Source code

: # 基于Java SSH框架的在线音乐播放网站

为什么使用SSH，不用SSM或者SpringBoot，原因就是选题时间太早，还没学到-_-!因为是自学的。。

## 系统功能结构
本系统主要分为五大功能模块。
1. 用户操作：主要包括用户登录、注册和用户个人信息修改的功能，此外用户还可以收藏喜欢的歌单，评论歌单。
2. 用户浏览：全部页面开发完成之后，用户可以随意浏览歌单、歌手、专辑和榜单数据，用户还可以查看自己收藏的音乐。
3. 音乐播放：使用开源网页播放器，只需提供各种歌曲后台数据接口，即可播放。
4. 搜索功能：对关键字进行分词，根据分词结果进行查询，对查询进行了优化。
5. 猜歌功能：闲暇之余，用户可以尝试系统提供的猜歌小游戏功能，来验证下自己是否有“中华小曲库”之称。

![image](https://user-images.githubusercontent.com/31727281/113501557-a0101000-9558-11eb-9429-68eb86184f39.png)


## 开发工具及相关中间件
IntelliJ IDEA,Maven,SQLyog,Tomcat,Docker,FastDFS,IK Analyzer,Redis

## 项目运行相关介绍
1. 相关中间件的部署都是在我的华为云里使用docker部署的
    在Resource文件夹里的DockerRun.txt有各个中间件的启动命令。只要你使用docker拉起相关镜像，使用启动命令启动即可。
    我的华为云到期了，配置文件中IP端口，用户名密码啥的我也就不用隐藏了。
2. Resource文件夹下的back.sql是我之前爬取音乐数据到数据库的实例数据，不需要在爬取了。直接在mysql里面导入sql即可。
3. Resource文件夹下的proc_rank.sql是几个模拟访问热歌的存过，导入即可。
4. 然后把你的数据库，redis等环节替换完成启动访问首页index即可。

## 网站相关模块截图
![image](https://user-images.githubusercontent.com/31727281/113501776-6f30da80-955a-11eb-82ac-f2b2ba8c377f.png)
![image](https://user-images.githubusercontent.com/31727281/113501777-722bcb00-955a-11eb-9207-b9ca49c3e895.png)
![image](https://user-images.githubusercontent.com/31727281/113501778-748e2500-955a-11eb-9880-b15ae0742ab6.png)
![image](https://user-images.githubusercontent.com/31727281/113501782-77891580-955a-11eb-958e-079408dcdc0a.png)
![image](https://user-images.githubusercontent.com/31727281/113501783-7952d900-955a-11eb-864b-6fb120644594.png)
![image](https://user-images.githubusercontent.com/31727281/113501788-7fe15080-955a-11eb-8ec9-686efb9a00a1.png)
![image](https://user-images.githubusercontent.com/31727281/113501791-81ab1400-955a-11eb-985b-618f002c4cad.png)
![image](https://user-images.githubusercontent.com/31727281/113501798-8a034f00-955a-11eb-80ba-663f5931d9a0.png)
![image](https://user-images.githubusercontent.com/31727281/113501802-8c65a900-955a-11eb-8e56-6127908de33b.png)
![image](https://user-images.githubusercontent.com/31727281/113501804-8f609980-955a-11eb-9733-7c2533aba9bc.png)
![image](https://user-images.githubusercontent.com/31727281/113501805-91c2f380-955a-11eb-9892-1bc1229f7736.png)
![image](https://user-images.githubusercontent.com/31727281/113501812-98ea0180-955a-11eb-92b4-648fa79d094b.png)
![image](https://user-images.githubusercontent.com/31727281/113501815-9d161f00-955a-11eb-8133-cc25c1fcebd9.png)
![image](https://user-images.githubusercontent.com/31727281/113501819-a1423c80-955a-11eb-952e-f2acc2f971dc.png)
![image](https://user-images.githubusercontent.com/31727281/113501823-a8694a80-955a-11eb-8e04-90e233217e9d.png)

--*--

▸ PROBLEM DETAILS
Nothing should appear in the answer except the lines from the one with "## 网站相关模块截图" through the final line of the records, written exactly.

▸ COMPLETED EXERCISE
## 网站相关模块截图
![image](https://user-images.githubusercontent.com/31727281/113501776-6f30da80-955a-11eb-82ac-f2b2ba8c377f.png)
![image](https://user-images.githubusercontent.com/31727281/113501777-722bcb00-955a-11eb-9207-b9ca49c3e895.png)
![image](https://user-images.githubusercontent.com/31727281/113501778-748e2500-955a-11eb-9880-b15ae0742ab6.png)
![image](https://user-images.githubusercontent.com/31727281/113501782-77891580-955a-11eb-958e-079408dcdc0a.png)
![image](https://user-images.githubusercontent.com/31727281/113501783-7952d900-955a-11eb-864b-6fb120644594.png)
![image](https://user-images.githubusercontent.com/31727281/113501788-7fe15080-955a-11eb-8ec9-686efb9a00a1.png)
![image](https://user-images.githubusercontent.com/31727281/113501791-81ab1400-955a-11eb-985b-618f002c4cad.png)
![image](https://user-images.githubusercontent.com/31727281/113501798-8a034f00-955a-11eb-80ba-663f5931d9a0.png)
![image](https://user-images.githubusercontent.com/31727281/113501802-8c65a900-955a-11eb-8e56-6127908de33b.png)
![image](https://user-images.githubusercontent.com/31727281/113501804-8f609980-955a-11eb-9733-7c2533aba9bc.png)
![image](https://user-images.githubusercontent.com/31727281/113501805-91c2f380-955a-11eb-9892-1bc1229f7736.png)
![image](https://user-images.githubusercontent.com/31727281/113501812-98ea0180-955a-11eb-92b4-648fa79d094b.png)
![image](https://user-images.githubusercontent.com/31727281/113501815-9d161f00-955a-11eb-8133-cc25c1fcebd9.png)
![image](https://user-images.githubusercontent.com/31727281/113501819-a1423c80-955a-11eb-952e-f2acc2f971dc.png)
![image](https://user-images.githubusercontent.com/31727281/113501823-a8694a80-955a-11eb-8e04-90e233217e9d.png)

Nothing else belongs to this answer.